I’ve looked at other tools which I eventually didn’t use. That’s what I found out about them:
Coco has a nice EBNF-syntax and supports many languages (Req #2).
It generates a recursive descent (LL-) parser, which is the kind of parser you would write by hand. Hence, Coco/R generates really nice and readable code with the action-code cleanly interweaved.
Unfortunately, the lexer is unusable (C++ variant, version 2012-01-02) for this case:
- Allocates a lot of heap (60 kB)
- Limited to wchar_t-Strings with its own string-functions (instead of std::basic_string<T>)
- Lots of allocations
- Dependency on wprintf, wcs*
Coco/R supports custom lexers, so I exchanged Coco’s lexer with a Ragel-lexer.
Eventually I found out that the generated parser may use a lot of stack, sometimes over 6 kB – yes, that can be too much.
The problem is recursive descent parsers in combination with a grammar that has lots of precedence-levels, like e.g.
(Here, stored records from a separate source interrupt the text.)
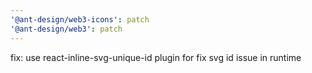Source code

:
 ```yaml
---
'@ant-design/web3-icons': patch
'@ant-design/web3': patch
---
```


fix: use react-inline-svg-unique-id plugin for fix svg id issue in runtime
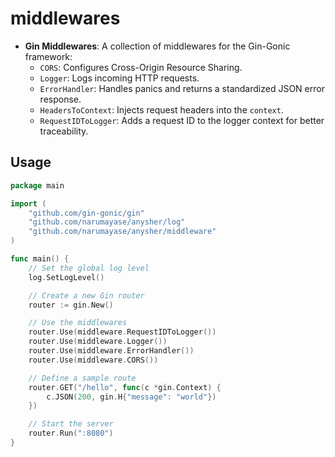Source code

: # middlewares

*   **Gin Middlewares**: A collection of middlewares for the Gin-Gonic framework:
    *   `CORS`: Configures Cross-Origin Resource Sharing.
    *   `Logger`: Logs incoming HTTP requests.
    *   `ErrorHandler`: Handles panics and returns a standardized JSON error response.
    *   `HeadersToContext`: Injects request headers into the `context`.
    *   `RequestIDToLogger`: Adds a request ID to the logger context for better traceability.

## Usage

```go
package main

import (
	"github.com/gin-gonic/gin"
	"github.com/narumayase/anysher/log"
	"github.com/narumayase/anysher/middleware"
)

func main() {
	// Set the global log level
	log.SetLogLevel()

	// Create a new Gin router
	router := gin.New()

	// Use the middlewares
	router.Use(middleware.RequestIDToLogger())
	router.Use(middleware.Logger())
	router.Use(middleware.ErrorHandler())
	router.Use(middleware.CORS())

	// Define a sample route
	router.GET("/hello", func(c *gin.Context) {
		c.JSON(200, gin.H{"message": "world"})
	})

	// Start the server
	router.Run(":8080")
}
```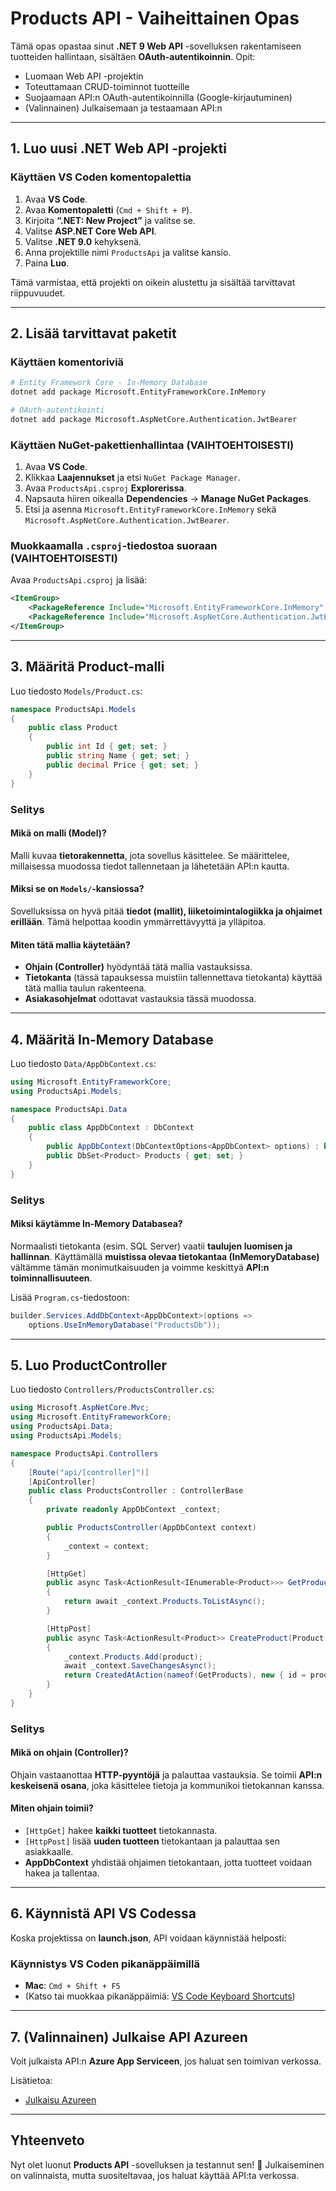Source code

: # Products API - Vaiheittainen Opas

Tämä opas opastaa sinut **.NET 9 Web API** -sovelluksen rakentamiseen tuotteiden hallintaan, sisältäen **OAuth-autentikoinnin**. Opit:

- Luomaan Web API -projektin
- Toteuttamaan CRUD-toiminnot tuotteille
- Suojaamaan API:n OAuth-autentikoinnilla (Google-kirjautuminen)
- (Valinnainen) Julkaisemaan ja testaamaan API:n

---

## 1. Luo uusi .NET Web API -projekti

### Käyttäen VS Coden komentopalettia
1. Avaa **VS Code**.
2. Avaa **Komentopaletti** (`Cmd + Shift + P`).
3. Kirjoita **“.NET: New Project”** ja valitse se.
4. Valitse **ASP.NET Core Web API**.
5. Valitse **.NET 9.0** kehyksenä.
6. Anna projektille nimi `ProductsApi` ja valitse kansio.
7. Paina **Luo**.

Tämä varmistaa, että projekti on oikein alustettu ja sisältää tarvittavat riippuvuudet.

---

## 2. Lisää tarvittavat paketit
### Käyttäen komentoriviä
```sh
# Entity Framework Core - In-Memory Database
dotnet add package Microsoft.EntityFrameworkCore.InMemory

# OAuth-autentikointi
dotnet add package Microsoft.AspNetCore.Authentication.JwtBearer
```

### Käyttäen NuGet-pakettienhallintaa (VAIHTOEHTOISESTI)
1. Avaa **VS Code**.
2. Klikkaa **Laajennukset** ja etsi `NuGet Package Manager`.
3. Avaa `ProductsApi.csproj` **Explorerissa**.
4. Napsauta hiiren oikealla **Dependencies** → **Manage NuGet Packages**.
5. Etsi ja asenna `Microsoft.EntityFrameworkCore.InMemory` sekä `Microsoft.AspNetCore.Authentication.JwtBearer`.

### Muokkaamalla `.csproj`-tiedostoa suoraan (VAIHTOEHTOISESTI)
Avaa `ProductsApi.csproj` ja lisää:
```xml
<ItemGroup>
    <PackageReference Include="Microsoft.EntityFrameworkCore.InMemory" Version="9.0.0" />
    <PackageReference Include="Microsoft.AspNetCore.Authentication.JwtBearer" Version="9.0.0" />
</ItemGroup>
```

---

## 3. Määritä Product-malli

Luo tiedosto `Models/Product.cs`:
```csharp
namespace ProductsApi.Models
{
    public class Product
    {
        public int Id { get; set; }
        public string Name { get; set; }
        public decimal Price { get; set; }
    }
}
```
### Selitys
#### Mikä on malli (Model)?
Malli kuvaa **tietorakennetta**, jota sovellus käsittelee. Se määrittelee, millaisessa muodossa tiedot tallennetaan ja lähetetään API:n kautta.

#### Miksi se on `Models/`-kansiossa?
Sovelluksissa on hyvä pitää **tiedot (mallit), liiketoimintalogiikka ja ohjaimet erillään**. Tämä helpottaa koodin ymmärrettävyyttä ja ylläpitoa.

#### Miten tätä mallia käytetään?
- **Ohjain (Controller)** hyödyntää tätä mallia vastauksissa.
- **Tietokanta** (tässä tapauksessa muistiin tallennettava tietokanta) käyttää tätä mallia taulun rakenteena.
- **Asiakasohjelmat** odottavat vastauksia tässä muodossa.

---

## 4. Määritä In-Memory Database

Luo tiedosto `Data/AppDbContext.cs`:
```csharp
using Microsoft.EntityFrameworkCore;
using ProductsApi.Models;

namespace ProductsApi.Data
{
    public class AppDbContext : DbContext
    {
        public AppDbContext(DbContextOptions<AppDbContext> options) : base(options) { }
        public DbSet<Product> Products { get; set; }
    }
}
```

### Selitys
#### Miksi käytämme In-Memory Databasea?
Normaalisti tietokanta (esim. SQL Server) vaatii **taulujen luomisen ja hallinnan**. Käyttämällä **muistissa olevaa tietokantaa (InMemoryDatabase)** vältämme tämän monimutkaisuuden ja voimme keskittyä **API:n toiminnallisuuteen**.

Lisää `Program.cs`-tiedostoon:
```csharp
builder.Services.AddDbContext<AppDbContext>(options =>
    options.UseInMemoryDatabase("ProductsDb"));
```

---

## 5. Luo ProductController
Luo tiedosto `Controllers/ProductsController.cs`:
```csharp
using Microsoft.AspNetCore.Mvc;
using Microsoft.EntityFrameworkCore;
using ProductsApi.Data;
using ProductsApi.Models;

namespace ProductsApi.Controllers
{
    [Route("api/[controller]")]
    [ApiController]
    public class ProductsController : ControllerBase
    {
        private readonly AppDbContext _context;

        public ProductsController(AppDbContext context)
        {
            _context = context;
        }

        [HttpGet]
        public async Task<ActionResult<IEnumerable<Product>>> GetProducts()
        {
            return await _context.Products.ToListAsync();
        }

        [HttpPost]
        public async Task<ActionResult<Product>> CreateProduct(Product product)
        {
            _context.Products.Add(product);
            await _context.SaveChangesAsync();
            return CreatedAtAction(nameof(GetProducts), new { id = product.Id }, product);
        }
    }
}
```
### Selitys
#### Mikä on ohjain (Controller)?
Ohjain vastaanottaa **HTTP-pyyntöjä** ja palauttaa vastauksia. Se toimii **API:n keskeisenä osana**, joka käsittelee tietoja ja kommunikoi tietokannan kanssa.

#### Miten ohjain toimii?
- `[HttpGet]` hakee **kaikki tuotteet** tietokannasta.
- `[HttpPost]` lisää **uuden tuotteen** tietokantaan ja palauttaa sen asiakkaalle.
- **AppDbContext** yhdistää ohjaimen tietokantaan, jotta tuotteet voidaan hakea ja tallentaa.

---

## 6. Käynnistä API VS Codessa
Koska projektissa on **launch.json**, API voidaan käynnistää helposti:

### Käynnistys VS Coden pikanäppäimillä
- **Mac**: `Cmd + Shift + F5`
- (Katso tai muokkaa pikanäppäimiä: [VS Code Keyboard Shortcuts](https://code.visualstudio.com/docs/getstarted/keybindings))

---

## 7. (Valinnainen) Julkaise API Azureen

Voit julkaista API:n **Azure App Serviceen**, jos haluat sen toimivan verkossa.

Lisätietoa:
- [Julkaisu Azureen](https://learn.microsoft.com/en-us/aspnet/core/tutorials/publish-to-azure-webapp-using-vs)

---

## Yhteenveto
Nyt olet luonut **Products API** -sovelluksen ja testannut sen! 🚀 Julkaiseminen on valinnaista, mutta suositeltavaa, jos haluat käyttää API:ta verkossa.
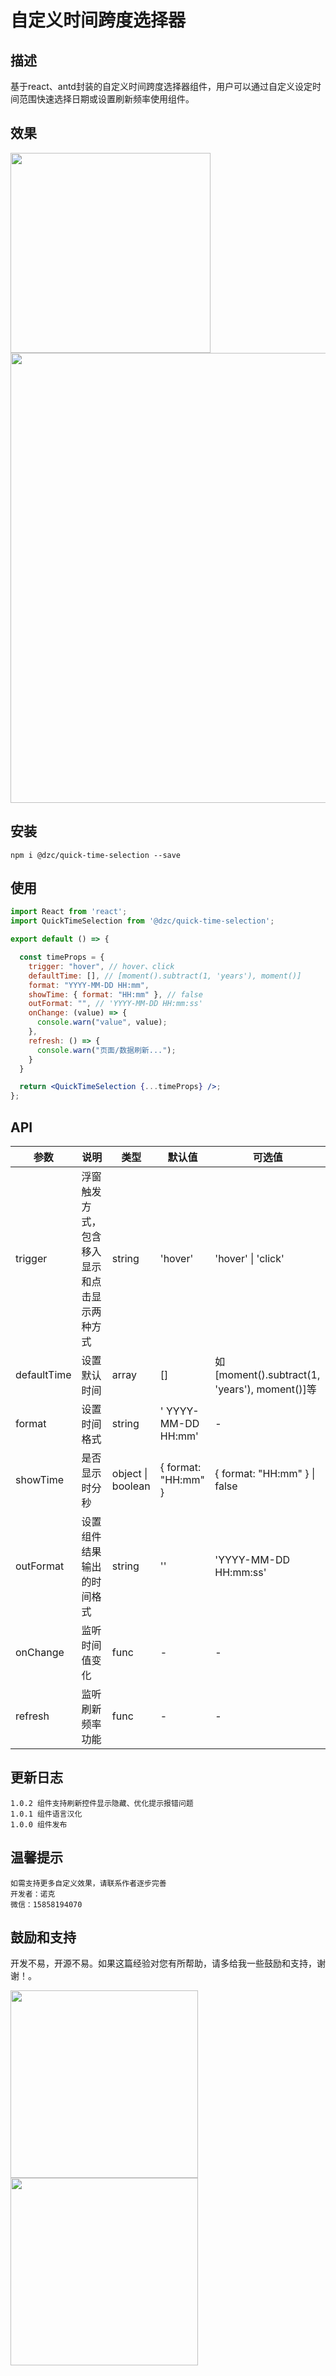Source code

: # 自定义时间跨度选择器

## 描述

基于react、antd封装的自定义时间跨度选择器组件，用户可以通过自定义设定时间范围快速选择日期或设置刷新频率使用组件。

## 效果

<img src="https://s2.loli.net/2022/02/08/eOnb4DXIu5YE126.png" width="320"/>
<img src="https://s2.loli.net/2022/02/08/CxD92z4mph8HBt6.png" width="720"/>

## 安装

```
npm i @dzc/quick-time-selection --save
```

## 使用

```jsx
import React from 'react';
import QuickTimeSelection from '@dzc/quick-time-selection';

export default () => {

  const timeProps = {
    trigger: "hover", // hover、click
    defaultTime: [], // [moment().subtract(1, 'years'), moment()]
    format: "YYYY-MM-DD HH:mm",
    showTime: { format: "HH:mm" }, // false
    outFormat: "", // 'YYYY-MM-DD HH:mm:ss'
    onChange: (value) => {
      console.warn("value", value);
    },
    refresh: () => {
      console.warn("页面/数据刷新...");
    }
  }

  return <QuickTimeSelection {...timeProps} />;
};

```

## API

| 参数 | 说明 | 类型 | 默认值 | 可选值 |
| --- | --- | --- | --- | --- |
| trigger | 浮窗触发方式，包含移入显示和点击显示两种方式 | string | 'hover' | 'hover' &#124; 'click' |
| defaultTime | 设置默认时间 | array | [] | 如[moment().subtract(1, 'years'), moment()]等 |
| format | 设置时间格式 | string |' YYYY-MM-DD HH:mm' | - |
| showTime | 是否显示时分秒 | object &#124; boolean | { format: "HH:mm" } | { format: "HH:mm" } &#124; false |
| outFormat | 设置组件结果输出的时间格式 | string | '' | 'YYYY-MM-DD HH:mm:ss' |
| onChange | 监听时间值变化 | func | - | - |
| refresh | 监听刷新频率功能 | func | - | - |

## 更新日志

```
1.0.2 组件支持刷新控件显示隐藏、优化提示报错问题
1.0.1 组件语言汉化
1.0.0 组件发布
```

## 温馨提示

```
如需支持更多自定义效果，请联系作者逐步完善
开发者：诺克
微信：15858194070
```

## 鼓励和支持

开发不易，开源不易。如果这篇经验对您有所帮助，请多给我一些鼓励和支持，谢谢！。

<img src="https://i.loli.net/2021/11/12/IgrFyOTfE5AkWpu.jpg" width="300"/><img src="https://i.loli.net/2021/11/12/AMhSpxZX19d5CIq.jpg" width="300"/>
C-style expressions with 15 or more of them.
One precedence level results in one grammar rule which in turn results in one function call. If there are over 15 calls until you finally hit a terminal and then have a rule with parentheses which make the parser start at the top rule again and then there may be another parenthesis which… well, you get the idea.
This is where the 6 kB come from: The stack frame of one method (i.e. grammar rule) may be 64 bytes or more in size (this, parameters, local vars, registers) and the parser-input can easily result in a 100 frames deep callstack.
Another serious drawback is that there’s no built-in way of detecting stack overflows (Req #3). The stack may just overflow and that’s that.